_Task objective_. The line containing "added new constructor" marks the end: restate word for word every line from the first line of the entries below through that one.

#### Data to examine

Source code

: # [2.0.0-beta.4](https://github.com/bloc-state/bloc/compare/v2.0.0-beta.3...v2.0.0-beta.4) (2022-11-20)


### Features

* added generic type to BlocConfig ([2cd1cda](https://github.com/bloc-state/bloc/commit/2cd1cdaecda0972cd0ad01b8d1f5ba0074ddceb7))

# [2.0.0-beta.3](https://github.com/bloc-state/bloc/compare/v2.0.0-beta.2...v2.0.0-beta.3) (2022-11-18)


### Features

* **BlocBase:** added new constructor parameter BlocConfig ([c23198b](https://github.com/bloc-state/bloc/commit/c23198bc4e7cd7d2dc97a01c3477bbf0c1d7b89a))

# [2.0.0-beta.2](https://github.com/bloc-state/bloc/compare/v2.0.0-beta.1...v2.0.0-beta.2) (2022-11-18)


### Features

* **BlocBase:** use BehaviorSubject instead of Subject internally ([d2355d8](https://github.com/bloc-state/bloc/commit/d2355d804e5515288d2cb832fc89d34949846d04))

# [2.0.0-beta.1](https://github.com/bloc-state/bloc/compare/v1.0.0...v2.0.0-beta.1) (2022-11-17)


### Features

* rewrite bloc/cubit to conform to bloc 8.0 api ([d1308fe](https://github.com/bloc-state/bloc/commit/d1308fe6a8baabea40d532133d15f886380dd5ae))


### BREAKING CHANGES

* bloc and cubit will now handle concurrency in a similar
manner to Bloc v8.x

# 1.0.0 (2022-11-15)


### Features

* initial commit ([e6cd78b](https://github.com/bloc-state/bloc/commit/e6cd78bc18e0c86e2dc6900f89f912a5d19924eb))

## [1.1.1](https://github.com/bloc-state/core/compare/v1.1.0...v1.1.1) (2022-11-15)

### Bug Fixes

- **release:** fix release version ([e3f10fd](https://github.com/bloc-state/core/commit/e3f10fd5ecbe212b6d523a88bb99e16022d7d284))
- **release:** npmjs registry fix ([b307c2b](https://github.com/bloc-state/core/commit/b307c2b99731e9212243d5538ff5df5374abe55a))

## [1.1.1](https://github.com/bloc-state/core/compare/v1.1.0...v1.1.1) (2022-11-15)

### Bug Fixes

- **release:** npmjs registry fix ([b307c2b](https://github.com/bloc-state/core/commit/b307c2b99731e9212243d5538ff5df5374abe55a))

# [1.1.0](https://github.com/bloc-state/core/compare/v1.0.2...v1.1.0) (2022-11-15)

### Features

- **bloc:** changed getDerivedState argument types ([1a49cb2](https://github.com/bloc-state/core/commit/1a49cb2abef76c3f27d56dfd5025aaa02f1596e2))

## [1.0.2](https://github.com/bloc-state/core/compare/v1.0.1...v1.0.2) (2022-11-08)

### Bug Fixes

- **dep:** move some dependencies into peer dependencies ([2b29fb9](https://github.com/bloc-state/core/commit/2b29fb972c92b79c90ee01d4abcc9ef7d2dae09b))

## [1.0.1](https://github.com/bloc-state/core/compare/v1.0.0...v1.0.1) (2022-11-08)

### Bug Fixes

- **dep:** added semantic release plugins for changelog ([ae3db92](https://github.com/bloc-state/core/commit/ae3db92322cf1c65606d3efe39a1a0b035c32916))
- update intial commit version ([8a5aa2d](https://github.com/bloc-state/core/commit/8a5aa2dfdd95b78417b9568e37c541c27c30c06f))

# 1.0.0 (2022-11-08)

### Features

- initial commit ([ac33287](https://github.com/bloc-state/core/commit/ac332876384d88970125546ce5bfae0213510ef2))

########

_Answer_.
Source code

: # [2.0.0-beta.4](https://github.com/bloc-state/bloc/compare/v2.0.0-beta.3...v2.0.0-beta.4) (2022-11-20)


### Features

* added generic type to BlocConfig ([2cd1cda](https://github.com/bloc-state/bloc/commit/2cd1cdaecda0972cd0ad01b8d1f5ba0074ddceb7))

# [2.0.0-beta.3](https://github.com/bloc-state/bloc/compare/v2.0.0-beta.2...v2.0.0-beta.3) (2022-11-18)


### Features

* **BlocBase:** added new constructor parameter BlocConfig ([c23198b](https://github.com/bloc-state/bloc/commit/c23198bc4e7cd7d2dc97a01c3477bbf0c1d7b89a))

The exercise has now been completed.